Это просто примеры хлопот — бритье, умывание, ответы на письма, разговоры с людьми. Я мог бы назвать сотни других. Действительно, в мои более печальные моменты мне кажется, что жизнь вся состоит из хлопот. Есть детали бизнеса — знание даты приблизительно (постоянная тревога) и времени суток. Затем, необходимость покупать вещи. Юфемия делает большую часть этого, это правда, но она проводит черту на моих ботинках, перчатках, чулочно-носочных изделиях и пошиве одежды. Затем, упаковка посылок и поиск кусочков веревки, конвертов или марок — с чем Юфемия вполне могла бы справиться за меня. Затем, поиск обратного пути после тихой, вдумчивой прогулки. Затем, необходимость доставать спички для трубки. Иногда я мечтаю о лучшем мире, где трубка, кисет и спички всегда держатся вместе, вместо того чтобы взаимно отрицать друг друга. Но Юфемия всегда прячет все в какую-нибудь нору, которую она называет «местом». Тривиальные вещи, скажете вы, но каждая взимает такую дань с моего мозга и нервной системы, требуя постоянной бдительности и активности. Я однажды подсчитал, что тратил шедевр на эти горные мелочи каждые три месяца своей жизни. Могу ли я не думать о них тогда и спрашивать, почему я так страдаю? И могу ли я избежать того, чтобы наконец увидеть, как они связаны?
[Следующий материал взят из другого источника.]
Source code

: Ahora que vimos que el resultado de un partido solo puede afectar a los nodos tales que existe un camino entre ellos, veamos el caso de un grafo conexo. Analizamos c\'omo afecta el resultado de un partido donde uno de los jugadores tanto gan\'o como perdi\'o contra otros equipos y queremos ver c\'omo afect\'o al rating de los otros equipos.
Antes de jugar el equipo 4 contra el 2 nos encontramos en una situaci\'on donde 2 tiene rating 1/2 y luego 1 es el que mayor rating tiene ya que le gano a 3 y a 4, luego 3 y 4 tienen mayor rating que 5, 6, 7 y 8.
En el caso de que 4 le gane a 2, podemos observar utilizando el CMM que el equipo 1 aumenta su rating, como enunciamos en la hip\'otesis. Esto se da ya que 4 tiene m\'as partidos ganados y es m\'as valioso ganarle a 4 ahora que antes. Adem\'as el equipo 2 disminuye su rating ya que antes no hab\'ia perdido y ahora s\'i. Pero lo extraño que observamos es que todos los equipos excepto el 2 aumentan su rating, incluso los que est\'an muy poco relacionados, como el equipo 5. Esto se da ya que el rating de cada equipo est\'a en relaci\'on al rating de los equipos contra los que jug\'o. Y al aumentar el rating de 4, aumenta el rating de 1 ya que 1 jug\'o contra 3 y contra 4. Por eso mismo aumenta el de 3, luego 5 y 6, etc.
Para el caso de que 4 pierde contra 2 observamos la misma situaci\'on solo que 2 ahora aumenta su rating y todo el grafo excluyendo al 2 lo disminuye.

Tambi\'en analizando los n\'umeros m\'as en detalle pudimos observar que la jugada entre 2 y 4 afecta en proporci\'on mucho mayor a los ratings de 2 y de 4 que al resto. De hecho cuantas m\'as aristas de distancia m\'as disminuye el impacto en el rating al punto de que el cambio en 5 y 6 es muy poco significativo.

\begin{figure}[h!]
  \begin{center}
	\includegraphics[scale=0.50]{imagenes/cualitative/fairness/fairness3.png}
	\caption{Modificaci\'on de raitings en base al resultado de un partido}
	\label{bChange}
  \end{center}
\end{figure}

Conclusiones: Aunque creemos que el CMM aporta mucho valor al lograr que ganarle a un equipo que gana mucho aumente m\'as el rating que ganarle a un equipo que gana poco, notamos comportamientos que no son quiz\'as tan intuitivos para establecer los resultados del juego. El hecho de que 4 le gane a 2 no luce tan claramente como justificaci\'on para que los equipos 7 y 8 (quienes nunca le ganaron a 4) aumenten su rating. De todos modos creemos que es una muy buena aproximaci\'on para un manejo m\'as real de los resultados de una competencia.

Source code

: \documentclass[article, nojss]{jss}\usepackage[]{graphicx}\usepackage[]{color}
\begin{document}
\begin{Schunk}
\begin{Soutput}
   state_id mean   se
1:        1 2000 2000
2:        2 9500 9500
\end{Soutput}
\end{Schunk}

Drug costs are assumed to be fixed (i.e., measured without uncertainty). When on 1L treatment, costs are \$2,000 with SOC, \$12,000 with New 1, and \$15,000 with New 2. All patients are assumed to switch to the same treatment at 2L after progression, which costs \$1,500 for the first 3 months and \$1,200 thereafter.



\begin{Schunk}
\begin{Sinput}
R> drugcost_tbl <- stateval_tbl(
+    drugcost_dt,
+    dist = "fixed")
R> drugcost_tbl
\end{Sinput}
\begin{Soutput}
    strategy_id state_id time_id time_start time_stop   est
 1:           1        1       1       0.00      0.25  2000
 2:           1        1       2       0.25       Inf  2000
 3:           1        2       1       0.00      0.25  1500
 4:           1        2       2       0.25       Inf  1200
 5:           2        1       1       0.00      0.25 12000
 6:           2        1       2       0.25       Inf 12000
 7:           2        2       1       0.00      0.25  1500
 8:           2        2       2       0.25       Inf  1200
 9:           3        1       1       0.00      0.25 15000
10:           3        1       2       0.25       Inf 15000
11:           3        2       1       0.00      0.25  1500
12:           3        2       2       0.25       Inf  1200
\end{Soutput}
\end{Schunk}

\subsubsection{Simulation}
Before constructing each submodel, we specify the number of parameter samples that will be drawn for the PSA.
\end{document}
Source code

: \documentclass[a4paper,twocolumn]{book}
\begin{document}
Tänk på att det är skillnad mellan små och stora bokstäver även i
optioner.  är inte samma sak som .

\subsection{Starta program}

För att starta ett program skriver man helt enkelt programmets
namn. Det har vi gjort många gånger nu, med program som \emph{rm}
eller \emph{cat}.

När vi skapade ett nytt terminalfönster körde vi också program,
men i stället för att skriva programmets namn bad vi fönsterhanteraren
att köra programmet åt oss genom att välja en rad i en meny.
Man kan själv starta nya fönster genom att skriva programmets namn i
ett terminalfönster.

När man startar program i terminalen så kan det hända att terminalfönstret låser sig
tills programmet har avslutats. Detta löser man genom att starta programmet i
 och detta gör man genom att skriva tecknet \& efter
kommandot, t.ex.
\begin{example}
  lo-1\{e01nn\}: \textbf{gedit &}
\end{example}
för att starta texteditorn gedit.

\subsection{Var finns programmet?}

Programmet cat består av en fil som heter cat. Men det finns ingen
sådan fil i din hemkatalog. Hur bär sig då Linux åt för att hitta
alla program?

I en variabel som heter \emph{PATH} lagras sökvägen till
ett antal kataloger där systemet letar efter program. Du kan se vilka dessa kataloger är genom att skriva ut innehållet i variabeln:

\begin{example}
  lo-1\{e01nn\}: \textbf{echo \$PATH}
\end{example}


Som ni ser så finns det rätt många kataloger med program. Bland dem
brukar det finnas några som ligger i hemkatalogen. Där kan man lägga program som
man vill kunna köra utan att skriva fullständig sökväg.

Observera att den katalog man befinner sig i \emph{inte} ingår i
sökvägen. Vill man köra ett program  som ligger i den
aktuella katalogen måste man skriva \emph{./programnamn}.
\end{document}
Ибо есть еще одна хлопота, своего рода хлопота-хлопотунья, о которой стоит рассказать, хотя я и колеблюсь. Она выстраивает эту толпу забот в ряд и делает их грозными; это, так сказать, Главнокомандующий Хлопот. Ну что ж! Юфемия. Я просто поклоняюсь земле, по которой она ступает, заметьте, но в то же время правда есть правда. Юфемия — это хлопота. Она храбрая маленькая женщина и помогает мне всеми мыслимыми способами. Но я хотел бы, чтобы она этого не делала. Это так очевидно, что все это ее рук дело. Она заставляет меня вставать по утрам — я бы не потерпел такого ни от кого другого — и следит за моим подбородком и воротником. Если бы не она, я мог бы всегда сидеть без воротника и галстука в той старой куртке, которую она отдала бродяге, и просто курить, отрастить бороду и позволить всем хлопотам уйти. Я бы никогда не мылся, никогда не брился, никогда не отвечал ни на какие письма, никогда не ходил бы навещать друзей, никогда не работал бы — разве что, может быть, время от времени отправлял бы оскорбительную открытку издателю. Я бы просто сидел.